MINNEAPOLIS (AP) — Carp, wolves, moose, copper and sand will be high on the agenda as the Minnesota Legislature tackles environmental and outdoor issues this session.
Key players agree the Legislature may finally take concrete action to stop the advance of Asian carp up the Mississippi River. The Department of Natural Resources wants to draw the line by building an expensive barrier. And the discussion won't stop there.
The landscape for environmental and natural resource issues has shifted since the last session, when the GOP ran the Legislature. Democrats now control both chambers and the governor's office for the first time since 1990, and they lead all the key committees. But prospects for the shift in power leading to policy changes are tempered by the need to close an estimated $1.1 billion budget deficit.
Lively discussions are expected about wolf hunting and trapping. The state's first wolf season since the animals came off the endangered list ended with 413 dead wolves. Lawmakers may also discuss whether the state should still allow moose hunting as their numbers dwindle. Mining is expected to be part of the debate — copper, nickel and precious metals in northeastern Minnesota and frac sand in the southeast. Climate change could come up, and environmental groups will push for a solar energy standard.

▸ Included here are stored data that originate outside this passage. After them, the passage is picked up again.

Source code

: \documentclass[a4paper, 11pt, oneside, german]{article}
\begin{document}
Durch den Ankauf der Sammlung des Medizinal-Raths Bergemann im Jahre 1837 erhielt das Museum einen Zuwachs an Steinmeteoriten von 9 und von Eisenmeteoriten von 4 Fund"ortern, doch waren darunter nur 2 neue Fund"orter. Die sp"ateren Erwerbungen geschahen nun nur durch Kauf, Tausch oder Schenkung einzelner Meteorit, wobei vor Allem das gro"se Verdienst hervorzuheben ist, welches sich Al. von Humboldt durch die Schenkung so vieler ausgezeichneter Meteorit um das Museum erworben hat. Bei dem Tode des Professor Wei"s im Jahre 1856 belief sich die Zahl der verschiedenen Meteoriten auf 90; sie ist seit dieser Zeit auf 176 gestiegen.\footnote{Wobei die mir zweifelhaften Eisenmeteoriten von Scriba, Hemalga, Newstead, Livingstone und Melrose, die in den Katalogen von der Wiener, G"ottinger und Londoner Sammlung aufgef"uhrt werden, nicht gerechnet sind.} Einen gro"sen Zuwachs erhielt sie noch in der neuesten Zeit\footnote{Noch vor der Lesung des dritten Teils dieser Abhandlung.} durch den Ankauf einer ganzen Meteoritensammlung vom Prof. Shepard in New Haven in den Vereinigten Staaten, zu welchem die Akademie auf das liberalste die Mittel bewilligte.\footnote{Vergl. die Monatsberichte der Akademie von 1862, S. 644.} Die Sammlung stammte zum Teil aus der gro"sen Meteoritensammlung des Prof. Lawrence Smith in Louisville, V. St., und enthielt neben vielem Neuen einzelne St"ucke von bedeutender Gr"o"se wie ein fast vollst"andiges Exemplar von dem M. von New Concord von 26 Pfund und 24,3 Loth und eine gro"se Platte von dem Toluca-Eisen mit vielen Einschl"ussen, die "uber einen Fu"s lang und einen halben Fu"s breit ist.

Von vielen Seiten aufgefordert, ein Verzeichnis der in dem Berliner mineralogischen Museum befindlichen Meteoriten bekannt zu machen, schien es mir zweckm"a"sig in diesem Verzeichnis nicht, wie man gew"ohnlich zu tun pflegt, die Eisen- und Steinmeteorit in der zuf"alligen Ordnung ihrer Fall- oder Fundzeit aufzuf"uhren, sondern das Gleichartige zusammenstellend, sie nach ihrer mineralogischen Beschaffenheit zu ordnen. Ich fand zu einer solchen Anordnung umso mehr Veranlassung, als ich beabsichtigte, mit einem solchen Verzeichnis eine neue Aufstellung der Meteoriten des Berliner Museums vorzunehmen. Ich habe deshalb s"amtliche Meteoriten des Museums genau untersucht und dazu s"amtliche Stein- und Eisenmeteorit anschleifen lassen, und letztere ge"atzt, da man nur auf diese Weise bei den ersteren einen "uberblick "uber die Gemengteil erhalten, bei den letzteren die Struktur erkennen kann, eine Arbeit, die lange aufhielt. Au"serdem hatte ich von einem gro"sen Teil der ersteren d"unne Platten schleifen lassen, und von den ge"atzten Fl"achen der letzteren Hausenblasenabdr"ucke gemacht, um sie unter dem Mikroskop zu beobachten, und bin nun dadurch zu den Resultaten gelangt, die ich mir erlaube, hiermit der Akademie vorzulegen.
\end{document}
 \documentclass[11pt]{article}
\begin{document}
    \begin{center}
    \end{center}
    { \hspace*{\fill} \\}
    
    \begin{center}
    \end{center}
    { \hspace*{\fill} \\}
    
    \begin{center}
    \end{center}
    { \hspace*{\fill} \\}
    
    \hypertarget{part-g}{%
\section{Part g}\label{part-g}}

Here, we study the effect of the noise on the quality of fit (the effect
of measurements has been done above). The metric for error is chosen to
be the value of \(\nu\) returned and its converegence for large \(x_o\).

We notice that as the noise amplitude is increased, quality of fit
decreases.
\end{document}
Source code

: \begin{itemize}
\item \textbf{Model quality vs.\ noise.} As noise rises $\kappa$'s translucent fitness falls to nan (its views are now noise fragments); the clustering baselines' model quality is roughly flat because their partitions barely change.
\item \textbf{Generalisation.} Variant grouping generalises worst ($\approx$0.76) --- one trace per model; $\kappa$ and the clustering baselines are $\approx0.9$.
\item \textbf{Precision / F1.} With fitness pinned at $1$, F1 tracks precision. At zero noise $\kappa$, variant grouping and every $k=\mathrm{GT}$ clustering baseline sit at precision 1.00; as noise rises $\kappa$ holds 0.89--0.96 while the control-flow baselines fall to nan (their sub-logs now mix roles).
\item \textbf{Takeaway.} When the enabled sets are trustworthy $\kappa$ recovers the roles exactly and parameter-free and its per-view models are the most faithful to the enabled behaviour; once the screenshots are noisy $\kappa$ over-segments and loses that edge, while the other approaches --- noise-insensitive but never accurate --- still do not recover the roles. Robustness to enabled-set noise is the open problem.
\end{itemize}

How or even whether those debates might translate into new laws remains to be seen, however, leaving invasive species as one of the more likely areas for change. The DNR has proposed a sound-bubble-and-light barrier in the Twin Cities to try to keep Asian carp from becoming established farther upstream, where their voracious appetites could wreak havoc on popular fisheries. The state needs to find another $8 million to $15 million to build and operate the barrier.
"When people talk about the prospective costs of keeping Asian carp out of our lakes you have to think not just in terms of what it's going to be to do that, but what are the costs of not doing that, and those costs are enormous," said Jean Wagenius, of Minneapolis, chairman of the House Environment, Natural Resources and Agriculture Finance Division.
"Prevention is far cheaper than remedial action," agreed David Dill, of Crane Lake, chairman of the House Environment, and Natural Resources Policy Committee. "So we've got to be the tip of the sword on prevention, not only on the river but other invasive species as well."
But waging an effective fight against other aquatic invasive species such as zebra mussels will cost more than the state currently gets from its $5 surcharge on boat registrations, said Gary Botzek, executive director of the Minnesota Conservation Federation. Efforts to double or triple that fee to $10 or $15 will be revived this session, he said.